My exploit is probably similarly likely to ‘hit’ allocated memory as this one, and they both suffer similar unreliability from this source. Scanning through libc also adds a lot of unreliability to my exploit, and I suspect this greatly outweighs the other sources of unreliability in the exploit kit, as they all seem fairly unlikely to happen.
The exploit kit is for 32-bit Windows only, but I suspect this is related to the attackers’ motives versus them not being able to get it to work on Linux. There’s no reason this wouldn’t work on 32-bit Linux if the pointers were updated to have the correct values.
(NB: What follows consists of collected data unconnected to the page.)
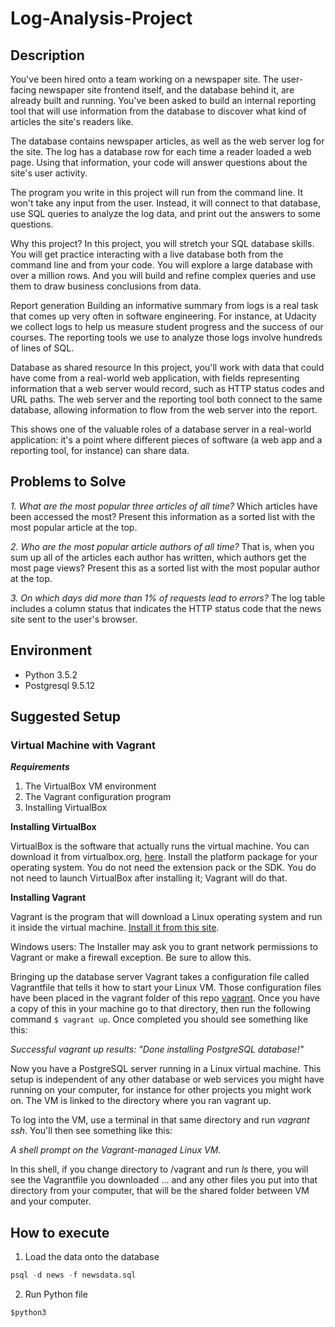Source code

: # Log-Analysis-Project


## Description
You've been hired onto a team working on a newspaper site. The user-facing newspaper site frontend itself, and the database behind it, are already built and running. You've been asked to build an internal reporting tool that will use information from the database to discover what kind of articles the site's readers like.

The database contains newspaper articles, as well as the web server log for the site. The log has a database row for each time a reader loaded a web page. Using that information, your code will answer questions about the site's user activity.

The program you write in this project will run from the command line. It won't take any input from the user. Instead, it will connect to that database, use SQL queries to analyze the log data, and print out the answers to some questions.

Why this project?
In this project, you will stretch your SQL database skills. You will get practice interacting with a live database both from the command line and from your code. You will explore a large database with over a million rows. And you will build and refine complex queries and use them to draw business conclusions from data.

Report generation
Building an informative summary from logs is a real task that comes up very often in software engineering. For instance, at Udacity we collect logs to help us measure student progress and the success of our courses. The reporting tools we use to analyze those logs involve hundreds of lines of SQL.

Database as shared resource
In this project, you'll work with data that could have come from a real-world web application, with fields representing information that a web server would record, such as HTTP status codes and URL paths. The web server and the reporting tool both connect to the same database, allowing information to flow from the web server into the report.

This shows one of the valuable roles of a database server in a real-world application: it's a point where different pieces of software (a web app and a reporting tool, for instance) can share data.

## Problems to Solve
*1. What are the most popular three articles of all time?* 
   Which articles have been accessed the most? 
   Present this information as a sorted list with the most popular article at the top.

*2. Who are the most popular article authors of all time?*
  That is, when you sum up all of the articles each author has written, which authors get the most page views?
  Present this as a sorted list with the most popular author at the top.

*3. On which days did more than 1% of requests lead to errors?*
  The log table includes a column status that indicates the HTTP status code that the news site sent to the user's browser.


## Environment
* Python  3.5.2
* Postgresql 9.5.12

## Suggested Setup

### Virtual Machine with Vagrant
***Requirements***
1. The VirtualBox VM environment
2. The Vagrant configuration program
3. Installing VirtualBox

**Installing VirtualBox**
 
VirtualBox is the software that actually runs the virtual machine. You can download it from virtualbox.org, [here](https://www.virtualbox.org/wiki/Downloads). Install the platform package for your operating system. You do not need the extension pack or the SDK. You do not need to launch VirtualBox after installing it; Vagrant will do that.

**Installing Vagrant**

Vagrant is the program that will download a Linux operating system and run it inside the virtual machine. [Install it from this site](https://www.vagrantup.com/downloads.html).

Windows users: The Installer may ask you to grant network permissions to Vagrant or make a firewall exception. Be sure to allow this.

Bringing up the database server
Vagrant takes a configuration file called Vagrantfile that tells it how to start your Linux VM. Those configuration files have been placed in the vagrant folder of this repo [vagrant](vagrant). Once you have a copy of this in your machine go to that directory, then run the following command ```$ vagrant up```. Once completed you should see something like this:

*Successful vagrant up results: "Done installing PostgreSQL database!"*

Now you have a PostgreSQL server running in a Linux virtual machine. This setup is independent of any other database or web services you might have running on your computer, for instance for other projects you might work on. The VM is linked to the directory where you ran vagrant up.

To log into the VM, use a terminal in that same directory and run *vagrant ssh*. You'll then see something like this:

*A shell prompt on the Vagrant-managed Linux VM.*

In this shell, if you change directory to /vagrant and run *ls* there, you will see the Vagrantfile you downloaded ... and any other files you put into that directory from your computer, that will be the shared folder between VM and your computer.

## How to execute
1. Load the data onto the database
```sql
psql -d news -f newsdata.sql
```
2. Run Python file
```cmd 
$python3 
```

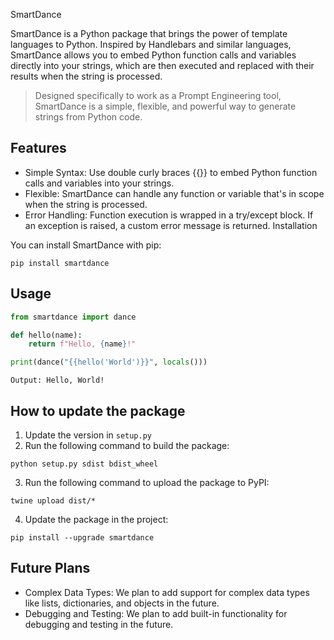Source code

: SmartDance

SmartDance is a Python package that brings the power of template languages to Python. Inspired by Handlebars and similar languages, SmartDance allows you to embed Python function calls and variables directly into your strings, which are then executed and replaced with their results when the string is processed.

> Designed specifically to work as a Prompt Engineering tool, SmartDance is a simple, flexible, and powerful way to generate strings from Python code.

## Features

- Simple Syntax: Use double curly braces {{}} to embed Python function calls and variables into your strings.
- Flexible: SmartDance can handle any function or variable that's in scope when the string is processed.
- Error Handling: Function execution is wrapped in a try/except block. If an exception is raised, a custom error message is returned.
Installation

You can install SmartDance with pip:

```
pip install smartdance
```

## Usage

```py
from smartdance import dance

def hello(name):
    return f"Hello, {name}!"

print(dance("{{hello('World')}}", locals()))
```

```
Output: Hello, World!
```

## How to update the package

1. Update the version in `setup.py`
2. Run the following command to build the package:
```
python setup.py sdist bdist_wheel
```
3. Run the following command to upload the package to PyPI:
```
twine upload dist/*
```
4. Update the package in the project:
```
pip install --upgrade smartdance
```


## Future Plans

- Complex Data Types: We plan to add support for complex data types like lists, dictionaries, and objects in the future.
- Debugging and Testing: We plan to add built-in functionality for debugging and testing in the future.

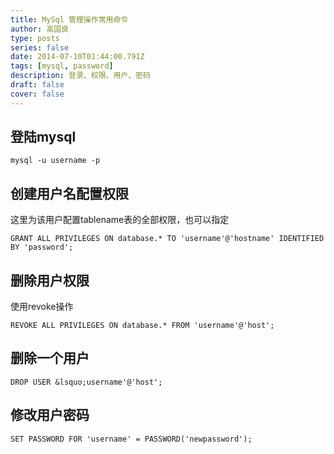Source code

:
 ```yaml
---
title: MySql 管理操作常用命令
author: 高国良
type: posts
series: false
date: 2014-07-10T01:44:00.791Z
tags: [mysql, password]
description: 登录、权限、用户、密码
draft: false 
cover: false
---
```


## 登陆mysql

```
mysql -u username -p
```

## 创建用户名配置权限

这里为该用户配置tablename表的全部权限，也可以指定

```
GRANT ALL PRIVILEGES ON database.* TO 'username'@'hostname' IDENTIFIED BY 'password';
```

## 删除用户权限

使用revoke操作

```
REVOKE ALL PRIVILEGES ON database.* FROM 'username'@'host';
```

## 删除一个用户

```
DROP USER &lsquo;username'@'host';
```

## 修改用户密码

```
SET PASSWORD FOR 'username' = PASSWORD('newpassword');
```
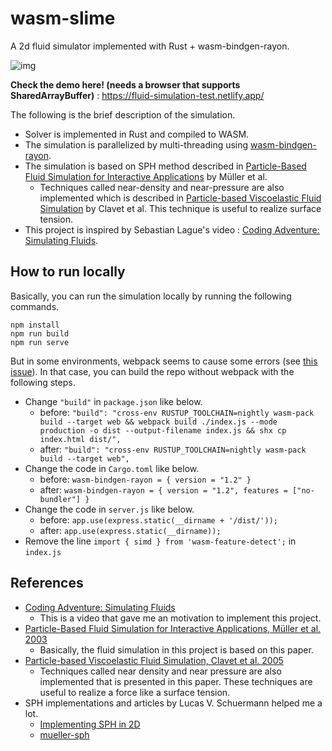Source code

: # wasm-slime

A 2d fluid simulator implemented with Rust + wasm-bindgen-rayon. 

![img](img/demo.gif)

**Check the demo here! (needs a browser that supports SharedArrayBuffer)** : https://fluid-simulation-test.netlify.app/

The following is the brief description of the simulation.
- Solver is implemented in Rust and compiled to WASM. 
- The simulation is parallelized by multi-threading using [wasm-bindgen-rayon](https://github.com/RReverser/wasm-bindgen-rayon). 
- The simulation is based on SPH method described in [Particle-Based Fluid Simulation for Interactive Applications](https://matthias-research.github.io/pages/publications/sca03.pdf) by Müller et al. 
    - Techniques called near-density and near-pressure are also implemented which is described in [Particle-based Viscoelastic Fluid Simulation](https://www.ljll.fr/~frey/papers/levelsets/Clavet%20S.,%20Particle-based%20viscoelastic%20fluid%20simulation.pdf) by Clavet et al. This technique is useful to realize surface tension. 
- This project is inspired by Sebastian Lague's video : [Coding Adventure: Simulating Fluids](https://www.youtube.com/watch?v=rSKMYc1CQHE).

## How to run locally
Basically, you can run the simulation locally by running the following commands.
```
npm install
npm run build
npm run serve
```
But in some environments, webpack seems to cause some errors (see [this issue](https://github.com/matsuoka-601/wasm-fluid-simulation/issues/1)). In that case, you can build the repo without webpack with the following steps.
- Change `"build"` in `package.json` like below.
	- before: `"build": "cross-env RUSTUP_TOOLCHAIN=nightly wasm-pack build --target web && webpack build ./index.js --mode production -o dist --output-filename index.js && shx cp index.html dist/",`
	- after: `"build": "cross-env RUSTUP_TOOLCHAIN=nightly wasm-pack build --target web",`
- Change the code in `Cargo.toml` like below.
	- before: `wasm-bindgen-rayon = { version = "1.2" }`
	- after: `wasm-bindgen-rayon = { version = "1.2", features = ["no-bundler"] }`
- Change the code in `server.js` like below.
	- before: `app.use(express.static(__dirname + '/dist/'));`
	- after: `app.use(express.static(__dirname));`
- Remove the line `import { simd } from 'wasm-feature-detect';` in `index.js`
## References
- [Coding Adventure: Simulating Fluids](https://www.youtube.com/watch?v=rSKMYc1CQHE&t=877s)
	- This is a video that gave me an motivation to implement this project.
- [Particle-Based Fluid Simulation for Interactive Applications, Müller et al. 2003](https://matthias-research.github.io/pages/publications/sca03.pdf)
	- Basically, the fluid simulation in this project is based on this paper.
- [Particle-based Viscoelastic Fluid Simulation, Clavet et al. 2005](https://www.ljll.fr/~frey/papers/levelsets/Clavet%20S.,%20Particle-based%20viscoelastic%20fluid%20simulation.pdf)
	- Techniques called near density and near pressure are also implemented that is presented in this paper. These techniques are useful to realize a force like a surface tension.
- SPH implementations and articles by Lucas V. Schuermann helped me a lot.
	- [Implementing SPH in 2D](https://lucasschuermann.com/writing/implementing-sph-in-2d)
 	- [mueller-sph](https://github.com/lucas-schuermann/mueller-sph)	
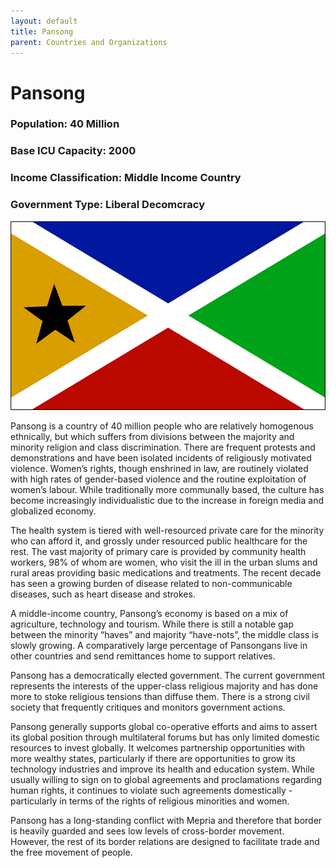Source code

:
 ```yaml
---
layout: default
title: Pansong
parent: Countries and Organizations
---
```


# Pansong

### Population: 40 Million

### Base ICU Capacity: 2000

### Income Classification: Middle Income Country

### Government Type: Liberal Decomcracy

![Swacor Flag](https://github.com/CodyCodingCode/Covid-35/blob/gh-pages/assets/images/Pansong_flag.png?raw=true)

Pansong is a country of 40 million people who are relatively homogenous ethnically, but which suffers from divisions between the majority and minority religion and class discrimination. There are frequent protests and demonstrations and have been isolated incidents of religiously motivated violence. Women’s rights, though enshrined in law, are routinely violated with high rates of gender-based violence and the routine exploitation of women’s labour. While traditionally more communally based, the culture has become increasingly individualistic due to the increase in foreign media and globalized economy.

The health system is tiered with well-resourced private care for the minority who can afford it, and grossly under resourced public healthcare for the rest. The vast majority of primary care is provided by community health workers, 98% of whom are women, who visit the ill in the urban slums and rural areas providing basic medications and treatments. The recent decade has seen a growing burden of disease related to non-communicable diseases, such as heart disease and strokes.

A middle-income country, Pansong’s economy is based on a mix of agriculture, technology and tourism. While there is still a notable gap between the minority “haves” and majority “have-nots”, the middle class is slowly growing. A comparatively large percentage of Pansongans live in other countries and send remittances home to support relatives.

Pansong has a democratically elected government. The current government represents the interests of the upper-class religious majority and has done more to stoke religious tensions than diffuse them. There is a strong civil society that frequently critiques and monitors government actions.

Pansong generally supports global co-operative efforts and aims to assert its global position through multilateral forums but has only limited domestic resources to invest globally. It welcomes partnership opportunities with more wealthy states, particularly if there are opportunities to grow its technology industries and improve its health and education system. While usually willing to sign on to global agreements and proclamations regarding human rights, it continues to violate such agreements domestically - particularly in terms of the rights of religious minorities and women.

Pansong has a long-standing conflict with Mepria and therefore that border is heavily guarded and sees low levels of cross-border movement. However, the rest of its border relations are designed to facilitate trade and the free movement of people. 
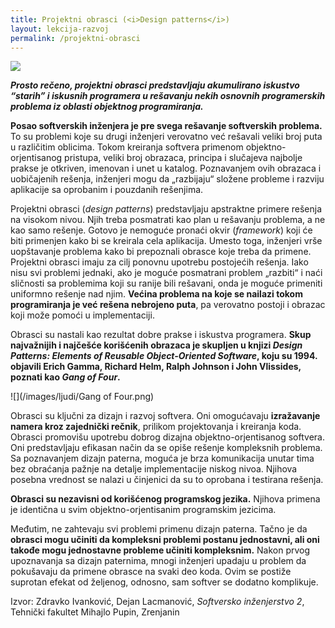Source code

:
 ```yaml
---
title: Projektni obrasci (<i>Design patterns</i>)
layout: lekcija-razvoj
permalink: /projektni-obrasci
---
```


![](http://www.deepakkamboj.com/wp-content/uploads/2015/11/designpatterns-720x340.png)

***Prosto rečeno, projektni obrasci predstavljaju akumulirano iskustvo “starih” i iskusnih programera u rešavanju nekih osnovnih programerskih problema iz oblasti objektnog programiranja.***

**Posao softverskih inženjera je pre svega rešavanje softverskih problema.** To su problemi koje su drugi inženjeri verovatno već rešavali veliki broj puta u različitim oblicima. Tokom kreiranja softvera primenom objektno-orjentisanog pristupa, veliki broj obrazaca, principa i slučajeva najbolje prakse je otkriven, imenovan i unet u katalog. Poznavanjem ovih obrazaca i uobičajenih rešenja, inženjeri mogu da „razbijaju“ složene probleme i razviju aplikacije sa oprobanim i pouzdanih rešenjima.

Projektni obrasci (*design patterns*) predstavljaju apstraktne primere rešenja na visokom nivou. Njih treba posmatrati kao plan u rešavanju problema, a ne kao samo rešenje. Gotovo je nemoguće pronaći okvir (*framework*) koji će biti primenjen kako bi se kreirala cela aplikacija. Umesto toga, inženjeri vrše uopštavanje problema kako bi prepoznali obrasce koje treba da primene. Projektni obrasci imaju za cilj ponovnu upotrebu postojećih rešenja. Iako nisu svi problemi jednaki, ako je moguće posmatrani problem „razbiti“ i naći sličnosti sa problemima koji su ranije bili rešavani, onda je moguće primeniti uniformno rešenje nad njim. **Većina problema na koje se nailazi tokom programiranja je već rešena nebrojeno puta**, pa verovatno postoji i obrazac koji može pomoći u implementaciji.

Obrasci su nastali kao rezultat dobre prakse i iskustva programera. **Skup najvažnijih i najčešće korišćenih obrazaca je skupljen u knjizi *Design Patterns: Elements of Reusable Object-Oriented Software*, koju su 1994. objavili Erich Gamma, Richard Helm, Ralph Johnson i John Vlissides, poznati kao *Gang of Four*.**

![](/images/ljudi/Gang of Four.png)

Obrasci su ključni za dizajn i razvoj softvera. Oni omogućavaju **izražavanje namera kroz zajednički rečnik**, prilikom projektovanja i kreiranja koda. Obrasci promovišu upotrebu dobrog dizajna objektno-orjentisanog softvera. Oni predstavljaju efikasan način da se opiše rešenje kompleksnih problema. Sa poznavanjem dizajn paterna, moguća je brza komunikacija unutar tima bez obraćanja pažnje na detalje implementacije niskog nivoa. Njihova posebna vrednost se nalazi u činjenici da su to oprobana i testirana rešenja.

**Obrasci su nezavisni od korišćenog programskog jezika.** Njihova primena je identična u svim objektno-orjentisanim programskim jezicima.

Međutim, ne zahtevaju svi problemi primenu dizajn paterna. Tačno je da **obrasci mogu učiniti da kompleksni problemi postanu jednostavni, ali oni takođe mogu jednostavne probleme učiniti kompleksnim.** Nakon prvog upoznavanja sa dizajn paternima, mnogi inženjeri upadaju u problem da pokušavaju da primene obrasce na svaki deo koda. Ovim se postiže suprotan efekat od željenog, odnosno, sam softver se dodatno komplikuje.


Izvor: Zdravko Ivanković, Dejan Lacmanović, *Softversko inženjerstvo 2*, Tehnički fakultet Mihajlo Pupin, Zrenjanin
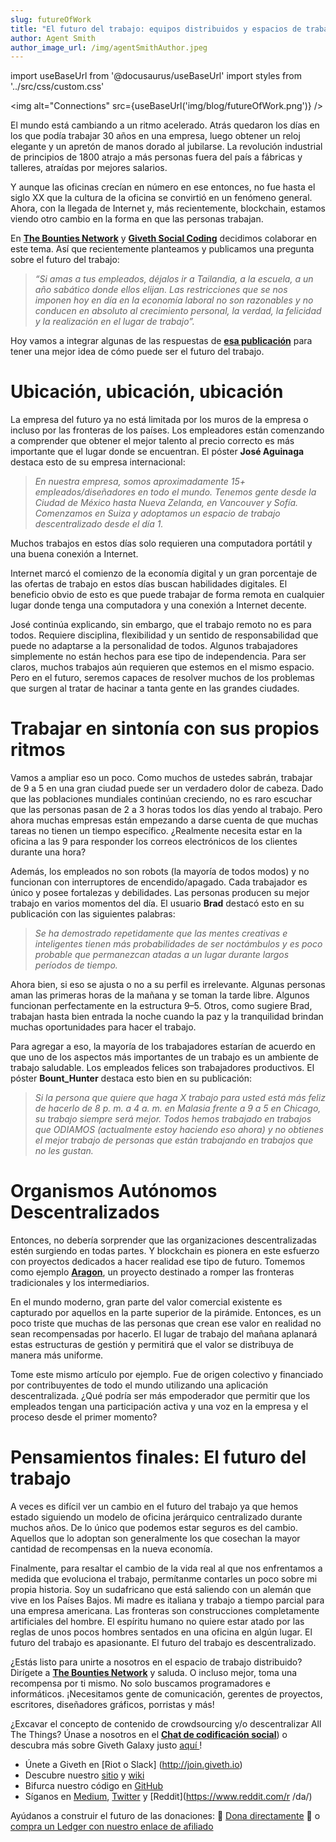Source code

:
 ```yaml
---
slug: futureOfWork
title: "El futuro del trabajo: equipos distribuidos y espacios de trabajo descentralizados"
author: Agent Smith
author_image_url: /img/agentSmithAuthor.jpeg
---
```

import useBaseUrl from '@docusaurus/useBaseUrl'
import styles from '../src/css/custom.css'

<img alt="Connections" src={useBaseUrl('img/blog/futureOfWork.png')} />

El mundo está cambiando a un ritmo acelerado. Atrás quedaron los días en los que podía trabajar 30 años en una empresa, luego obtener un reloj elegante y un apretón de manos dorado al jubilarse. La revolución industrial de principios de 1800 atrajo a más personas fuera del país a fábricas y talleres, atraídas por mejores salarios.

Y aunque las oficinas crecían en número en ese entonces, no fue hasta el siglo XX que la cultura de la oficina se convirtió en un fenómeno general. Ahora, con la llegada de Internet y, más recientemente, blockchain, estamos viendo otro cambio en la forma en que las personas trabajan.

En [**The Bounties Network**](https://medium.com/bounties-network) y [**Giveth Social Coding**](https://riot.im/app/#/room/#giveth-social-coding:matrix.org) decidimos colaborar en este tema. Así que recientemente planteamos y publicamos una pregunta sobre el futuro del trabajo:

> _“Si amas a tus empleados, déjalos ir a Tailandia, a la escuela, a un año sabático donde ellos elijan. Las restricciones que se nos imponen hoy en día en la economía laboral no son razonables y no conducen en absoluto al crecimiento personal, la verdad, la felicidad y la realización en el lugar de trabajo”._

Hoy vamos a integrar algunas de las respuestas de [**esa publicación**](https://explorer.bounties.network/bounty/1641) para tener una mejor idea de cómo puede ser el futuro del trabajo.

Ubicación, ubicación, ubicación
============================

La empresa del futuro ya no está limitada por los muros de la empresa o incluso por las fronteras de los países. Los empleadores están comenzando a comprender que obtener el mejor talento al precio correcto es más importante que el lugar donde se encuentran. El póster **José Aguinaga** destaca esto de su empresa internacional:

> _En nuestra empresa, somos aproximadamente 15+ empleados/diseñadores en todo el mundo. Tenemos gente desde la Ciudad de México hasta Nueva Zelanda, en Vancouver y Sofía. Comenzamos en Suiza y adoptamos un espacio de trabajo descentralizado desde el día 1._


Muchos trabajos en estos días solo requieren una computadora portátil y una buena conexión a Internet.

Internet marcó el comienzo de la economía digital y un gran porcentaje de las ofertas de trabajo en estos días buscan habilidades digitales. El beneficio obvio de esto es que puede trabajar de forma remota en cualquier lugar donde tenga una computadora y una conexión a Internet decente.

José continúa explicando, sin embargo, que el trabajo remoto no es para todos. Requiere disciplina, flexibilidad y un sentido de responsabilidad que puede no adaptarse a la personalidad de todos. Algunos trabajadores simplemente no están hechos para ese tipo de independencia. Para ser claros, muchos trabajos aún requieren que estemos en el mismo espacio. Pero en el futuro, seremos capaces de resolver muchos de los problemas que surgen al tratar de hacinar a tanta gente en las grandes ciudades.

Trabajar en sintonía con sus propios ritmos
=====================================

Vamos a ampliar eso un poco. Como muchos de ustedes sabrán, trabajar de 9 a 5 en una gran ciudad puede ser un verdadero dolor de cabeza. Dado que las poblaciones mundiales continúan creciendo, no es raro escuchar que las personas pasan de 2 a 3 horas todos los días yendo al trabajo. Pero ahora muchas empresas están empezando a darse cuenta de que muchas tareas no tienen un tiempo específico. ¿Realmente necesita estar en la oficina a las 9 para responder los correos electrónicos de los clientes durante una hora?

Además, los empleados no son robots (la mayoría de todos modos) y no funcionan con interruptores de encendido/apagado. Cada trabajador es único y posee fortalezas y debilidades. Las personas producen su mejor trabajo en varios momentos del día. El usuario **Brad** destacó esto en su publicación con las siguientes palabras:

> _Se ha demostrado repetidamente que las mentes creativas e inteligentes tienen más probabilidades de ser noctámbulos y es poco probable que permanezcan atadas a un lugar durante largos períodos de tiempo._

Ahora bien, si eso se ajusta o no a su perfil es irrelevante. Algunas personas aman las primeras horas de la mañana y se toman la tarde libre. Algunos funcionan perfectamente en la estructura 9–5. Otros, como sugiere Brad, trabajan hasta bien entrada la noche cuando la paz y la tranquilidad brindan muchas oportunidades para hacer el trabajo.

Para agregar a eso, la mayoría de los trabajadores estarían de acuerdo en que uno de los aspectos más importantes de un trabajo es un ambiente de trabajo saludable. Los empleados felices son trabajadores productivos. El póster **Bount\_Hunter** destaca esto bien en su publicación:

> _Si la persona que quiere que haga X trabajo para usted está más feliz de hacerlo de 8 p. m. a 4 a. m. en Malasia frente a 9 a 5 en Chicago, su trabajo siempre será mejor. Todos hemos trabajado en trabajos que ODIAMOS (actualmente estoy haciendo eso ahora) y no obtienes el mejor trabajo de personas que están trabajando en trabajos que no les gustan._

Organismos Autónomos Descentralizados
======================================

Entonces, no debería sorprender que las organizaciones descentralizadas estén surgiendo en todas partes. Y blockchain es pionera en este esfuerzo con proyectos dedicados a hacer realidad ese tipo de futuro. Tomemos como ejemplo [**Aragon**](https://aragon.org/), un proyecto destinado a romper las fronteras tradicionales y los intermediarios.

En el mundo moderno, gran parte del valor comercial existente es capturado por aquellos en la parte superior de la pirámide. Entonces, es un poco triste que muchas de las personas que crean ese valor en realidad no sean recompensadas por hacerlo. El lugar de trabajo del mañana aplanará estas estructuras de gestión y permitirá que el valor se distribuya de manera más uniforme.

Tome este mismo artículo por ejemplo. Fue de origen colectivo y financiado por contribuyentes de todo el mundo utilizando una aplicación descentralizada. ¿Qué podría ser más empoderador que permitir que los empleados tengan una participación activa y una voz en la empresa y el proceso desde el primer momento?

Pensamientos finales: El futuro del trabajo
====================================

A veces es difícil ver un cambio en el futuro del trabajo ya que hemos estado siguiendo un modelo de oficina jerárquico centralizado durante muchos años. De lo único que podemos estar seguros es del cambio. Aquellos que lo adoptan son generalmente los que cosechan la mayor cantidad de recompensas en la nueva economía.

Finalmente, para resaltar el cambio de la vida real al que nos enfrentamos a medida que evoluciona el trabajo, permítanme contarles un poco sobre mi propia historia. Soy un sudafricano que está saliendo con un alemán que vive en los Países Bajos. Mi madre es italiana y trabajo a tiempo parcial para una empresa americana. Las fronteras son construcciones completamente artificiales del hombre. El espíritu humano no quiere estar atado por las reglas de unos pocos hombres sentados en una oficina en algún lugar. El futuro del trabajo es apasionante. El futuro del trabajo es descentralizado.

¿Estás listo para unirte a nosotros en el espacio de trabajo distribuido? Dirígete a [**The Bounties Network**](https://explorer.bounties.network/) y saluda. O incluso mejor, toma una recompensa por ti mismo. No solo buscamos programadores e informáticos. ¡Necesitamos gente de comunicación, gerentes de proyectos, escritores, diseñadores gráficos, porristas y más!

¿Excavar el concepto de contenido de crowdsourcing y/o descentralizar All The Things? Únase a nosotros en el [**Chat de codificación social**](https://riot.im/app/#/room/#giveth-social-coding:matrix.org)) o descubra más sobre Giveth Galaxy justo [aquí ](http://giveth.io)!

* Únete a Giveth en [Riot o Slack] (http://join.giveth.io)
* Descubre nuestro [sitio](http://giveth.io/) y [wiki](https://wiki.giveth.io/)
* Bifurca nuestro código en [GitHub](https://github.com/Giveth/)
* Síganos en [Medium](http://medium.com/giveth/), [Twitter](http://twitter.com/givethio) y [Reddit](https://www.reddit.com/r /da/)

Ayúdanos a construir el futuro de las donaciones: 🦄 [Dona directamente](http://donate.giveth.io/) 🦄 o [compra un Ledger con nuestro enlace de afiliado](https://www.ledgerwallet.com/products/ledger-nano-s?utm_source=&utm_medium=afiliado&utm_campaign=d663)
ConclusionUnsurprisingly, the exploit kits, which were intended for malicious use on a broad scale contained a more reliable method of exploiting CVE-2015-0336 than my proof-of-concept. It’s especially interesting how they used the bug to corrupt memory when it could also be used to read memory and set IP, which counterintuitively led to a more reliable exploit. While there are a lot of sources of unreliability in the exploit kit, it’s likely only two major ones that cause the majority of failures. Avoiding the actions that are most likely to cause failure is what makes the exploit kit more reliable.
Bug collision is one way that Project Zero measures its success because collision disrupts vulnerabilities that are used by sophisticated attackers. Due to the speed at which the exploit kits released an exploit for CVE-2015-0336 and the difficulty of determining this bug through reverse engineering, we believe it was a case of bug collision. In this case, fixing this bug likely prevented its continued zero-day use by attackers.